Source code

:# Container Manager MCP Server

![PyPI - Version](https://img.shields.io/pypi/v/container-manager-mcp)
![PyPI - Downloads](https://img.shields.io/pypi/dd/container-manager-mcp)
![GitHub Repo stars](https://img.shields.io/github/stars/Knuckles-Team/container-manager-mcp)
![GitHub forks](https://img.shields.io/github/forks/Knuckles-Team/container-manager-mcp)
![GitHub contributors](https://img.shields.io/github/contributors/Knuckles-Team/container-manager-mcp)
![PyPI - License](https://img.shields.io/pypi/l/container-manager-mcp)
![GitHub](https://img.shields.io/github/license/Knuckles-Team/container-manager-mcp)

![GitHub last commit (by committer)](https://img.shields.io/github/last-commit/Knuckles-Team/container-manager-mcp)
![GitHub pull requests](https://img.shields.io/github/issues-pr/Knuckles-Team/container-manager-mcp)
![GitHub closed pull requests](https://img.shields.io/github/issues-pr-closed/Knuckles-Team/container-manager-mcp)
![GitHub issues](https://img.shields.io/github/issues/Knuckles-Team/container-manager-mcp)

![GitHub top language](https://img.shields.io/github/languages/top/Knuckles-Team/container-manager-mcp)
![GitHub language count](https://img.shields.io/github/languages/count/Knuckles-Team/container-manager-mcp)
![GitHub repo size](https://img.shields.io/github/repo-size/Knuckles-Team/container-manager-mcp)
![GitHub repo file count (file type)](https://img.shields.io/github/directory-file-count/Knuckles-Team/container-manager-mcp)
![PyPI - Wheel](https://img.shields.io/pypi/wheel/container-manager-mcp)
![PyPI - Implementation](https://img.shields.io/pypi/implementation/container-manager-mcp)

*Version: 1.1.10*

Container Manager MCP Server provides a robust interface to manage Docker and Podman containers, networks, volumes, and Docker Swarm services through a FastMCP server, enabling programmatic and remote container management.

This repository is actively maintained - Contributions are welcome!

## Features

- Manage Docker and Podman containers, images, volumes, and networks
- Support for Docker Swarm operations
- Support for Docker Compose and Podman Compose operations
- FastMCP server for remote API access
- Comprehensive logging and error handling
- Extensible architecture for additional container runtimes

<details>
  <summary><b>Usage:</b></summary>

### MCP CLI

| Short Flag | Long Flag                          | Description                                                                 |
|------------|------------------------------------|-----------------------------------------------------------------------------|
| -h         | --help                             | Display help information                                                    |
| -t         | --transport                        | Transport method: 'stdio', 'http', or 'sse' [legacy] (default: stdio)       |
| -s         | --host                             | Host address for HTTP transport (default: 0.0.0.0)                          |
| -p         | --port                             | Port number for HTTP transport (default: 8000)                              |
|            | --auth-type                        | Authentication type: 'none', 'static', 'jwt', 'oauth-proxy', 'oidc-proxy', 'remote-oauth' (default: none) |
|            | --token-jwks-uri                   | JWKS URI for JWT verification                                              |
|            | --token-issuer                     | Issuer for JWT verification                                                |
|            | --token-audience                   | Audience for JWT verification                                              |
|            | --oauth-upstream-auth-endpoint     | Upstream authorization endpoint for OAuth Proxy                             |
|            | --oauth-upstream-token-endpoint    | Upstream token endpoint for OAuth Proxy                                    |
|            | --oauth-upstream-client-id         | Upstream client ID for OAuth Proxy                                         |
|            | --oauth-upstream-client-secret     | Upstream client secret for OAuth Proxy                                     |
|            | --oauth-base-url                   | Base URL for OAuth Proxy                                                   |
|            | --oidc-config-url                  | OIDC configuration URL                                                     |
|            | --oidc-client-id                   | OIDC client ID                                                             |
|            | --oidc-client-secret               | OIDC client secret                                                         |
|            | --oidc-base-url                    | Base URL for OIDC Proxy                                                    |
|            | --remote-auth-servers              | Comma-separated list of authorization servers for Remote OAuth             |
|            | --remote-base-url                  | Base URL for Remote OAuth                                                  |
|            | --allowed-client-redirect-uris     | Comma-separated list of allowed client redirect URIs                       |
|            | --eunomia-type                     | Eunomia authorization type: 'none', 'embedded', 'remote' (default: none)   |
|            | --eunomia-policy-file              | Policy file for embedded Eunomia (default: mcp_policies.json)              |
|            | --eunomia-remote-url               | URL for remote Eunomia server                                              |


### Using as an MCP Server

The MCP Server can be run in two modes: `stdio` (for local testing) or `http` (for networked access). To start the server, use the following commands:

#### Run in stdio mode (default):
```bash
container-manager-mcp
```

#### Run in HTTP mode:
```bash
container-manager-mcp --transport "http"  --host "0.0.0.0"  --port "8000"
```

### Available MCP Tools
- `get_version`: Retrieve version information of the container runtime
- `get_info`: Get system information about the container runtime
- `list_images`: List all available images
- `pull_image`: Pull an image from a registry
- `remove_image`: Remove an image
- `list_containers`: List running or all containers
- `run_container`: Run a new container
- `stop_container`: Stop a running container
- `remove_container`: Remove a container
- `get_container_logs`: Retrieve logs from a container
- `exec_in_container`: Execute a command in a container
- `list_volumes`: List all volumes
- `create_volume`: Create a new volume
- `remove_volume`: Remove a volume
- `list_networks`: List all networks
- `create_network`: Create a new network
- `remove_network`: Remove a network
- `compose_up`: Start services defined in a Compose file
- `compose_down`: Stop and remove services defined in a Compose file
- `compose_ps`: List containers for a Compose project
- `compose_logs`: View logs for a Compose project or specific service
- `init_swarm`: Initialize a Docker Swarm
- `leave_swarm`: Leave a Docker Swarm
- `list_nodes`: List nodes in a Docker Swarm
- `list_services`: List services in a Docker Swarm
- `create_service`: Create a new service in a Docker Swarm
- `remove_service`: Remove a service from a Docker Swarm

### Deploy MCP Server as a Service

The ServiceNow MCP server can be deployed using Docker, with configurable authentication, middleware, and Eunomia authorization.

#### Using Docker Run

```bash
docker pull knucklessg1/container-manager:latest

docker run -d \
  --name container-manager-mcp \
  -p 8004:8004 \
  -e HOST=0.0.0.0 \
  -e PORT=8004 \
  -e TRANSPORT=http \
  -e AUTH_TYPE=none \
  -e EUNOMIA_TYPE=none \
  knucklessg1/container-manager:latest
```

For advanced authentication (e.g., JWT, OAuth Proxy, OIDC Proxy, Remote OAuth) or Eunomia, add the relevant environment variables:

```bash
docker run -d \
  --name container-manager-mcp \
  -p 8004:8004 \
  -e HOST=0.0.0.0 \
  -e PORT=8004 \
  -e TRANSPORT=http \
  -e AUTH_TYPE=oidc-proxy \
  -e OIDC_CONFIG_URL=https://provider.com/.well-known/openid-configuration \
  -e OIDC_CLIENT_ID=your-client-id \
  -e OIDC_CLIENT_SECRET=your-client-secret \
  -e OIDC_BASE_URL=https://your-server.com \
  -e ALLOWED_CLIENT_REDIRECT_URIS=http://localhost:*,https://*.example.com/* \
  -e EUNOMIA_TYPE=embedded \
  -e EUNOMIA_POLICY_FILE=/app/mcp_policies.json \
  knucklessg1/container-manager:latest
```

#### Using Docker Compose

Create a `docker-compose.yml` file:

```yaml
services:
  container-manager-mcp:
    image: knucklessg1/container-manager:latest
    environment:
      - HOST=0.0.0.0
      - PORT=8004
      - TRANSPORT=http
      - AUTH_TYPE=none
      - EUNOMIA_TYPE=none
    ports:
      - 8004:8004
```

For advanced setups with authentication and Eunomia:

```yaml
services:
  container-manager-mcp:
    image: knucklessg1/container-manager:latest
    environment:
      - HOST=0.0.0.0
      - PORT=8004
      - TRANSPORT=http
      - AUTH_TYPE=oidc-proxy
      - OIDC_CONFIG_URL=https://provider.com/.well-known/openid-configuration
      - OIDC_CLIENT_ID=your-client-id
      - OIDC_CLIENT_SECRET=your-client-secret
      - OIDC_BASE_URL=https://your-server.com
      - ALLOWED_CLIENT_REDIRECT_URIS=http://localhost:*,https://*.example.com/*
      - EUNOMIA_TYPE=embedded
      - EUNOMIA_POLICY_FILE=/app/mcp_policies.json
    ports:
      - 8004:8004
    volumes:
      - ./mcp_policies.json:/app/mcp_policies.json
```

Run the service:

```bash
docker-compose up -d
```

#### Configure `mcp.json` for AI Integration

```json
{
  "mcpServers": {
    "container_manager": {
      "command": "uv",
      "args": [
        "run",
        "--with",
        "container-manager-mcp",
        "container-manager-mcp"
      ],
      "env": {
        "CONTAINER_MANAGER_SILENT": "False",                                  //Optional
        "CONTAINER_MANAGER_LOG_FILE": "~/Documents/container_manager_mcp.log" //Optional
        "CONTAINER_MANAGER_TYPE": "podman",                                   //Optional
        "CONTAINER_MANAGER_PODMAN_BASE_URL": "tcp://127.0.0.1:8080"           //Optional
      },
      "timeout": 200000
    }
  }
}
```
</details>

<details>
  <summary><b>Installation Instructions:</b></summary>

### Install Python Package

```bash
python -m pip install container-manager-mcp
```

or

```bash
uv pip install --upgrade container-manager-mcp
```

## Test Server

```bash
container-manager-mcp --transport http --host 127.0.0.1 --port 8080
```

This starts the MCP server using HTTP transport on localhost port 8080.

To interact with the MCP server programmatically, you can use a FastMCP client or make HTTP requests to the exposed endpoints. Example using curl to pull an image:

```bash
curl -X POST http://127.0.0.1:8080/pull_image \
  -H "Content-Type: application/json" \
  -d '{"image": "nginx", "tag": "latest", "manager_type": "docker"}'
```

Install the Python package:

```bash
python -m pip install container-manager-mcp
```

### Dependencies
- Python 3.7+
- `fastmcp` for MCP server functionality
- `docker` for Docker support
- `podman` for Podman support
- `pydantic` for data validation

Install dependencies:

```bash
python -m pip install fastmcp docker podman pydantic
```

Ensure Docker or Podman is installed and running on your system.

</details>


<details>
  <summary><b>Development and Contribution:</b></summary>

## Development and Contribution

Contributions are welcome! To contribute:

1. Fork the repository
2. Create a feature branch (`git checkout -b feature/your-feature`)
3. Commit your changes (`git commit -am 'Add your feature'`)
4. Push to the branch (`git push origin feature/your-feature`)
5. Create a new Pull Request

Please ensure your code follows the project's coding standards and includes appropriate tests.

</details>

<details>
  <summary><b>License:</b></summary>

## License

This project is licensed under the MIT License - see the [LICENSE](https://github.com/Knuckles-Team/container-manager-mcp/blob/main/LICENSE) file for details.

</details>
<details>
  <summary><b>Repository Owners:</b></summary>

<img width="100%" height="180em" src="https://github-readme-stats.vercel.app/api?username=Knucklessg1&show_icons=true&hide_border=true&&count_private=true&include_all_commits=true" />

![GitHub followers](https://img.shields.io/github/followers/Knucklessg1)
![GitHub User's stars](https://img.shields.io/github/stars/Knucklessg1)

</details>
####################
Nothing but a number is expected here: the number of lines in the entries that include the word "embedded".

= EXERCISE SOLUTION =
4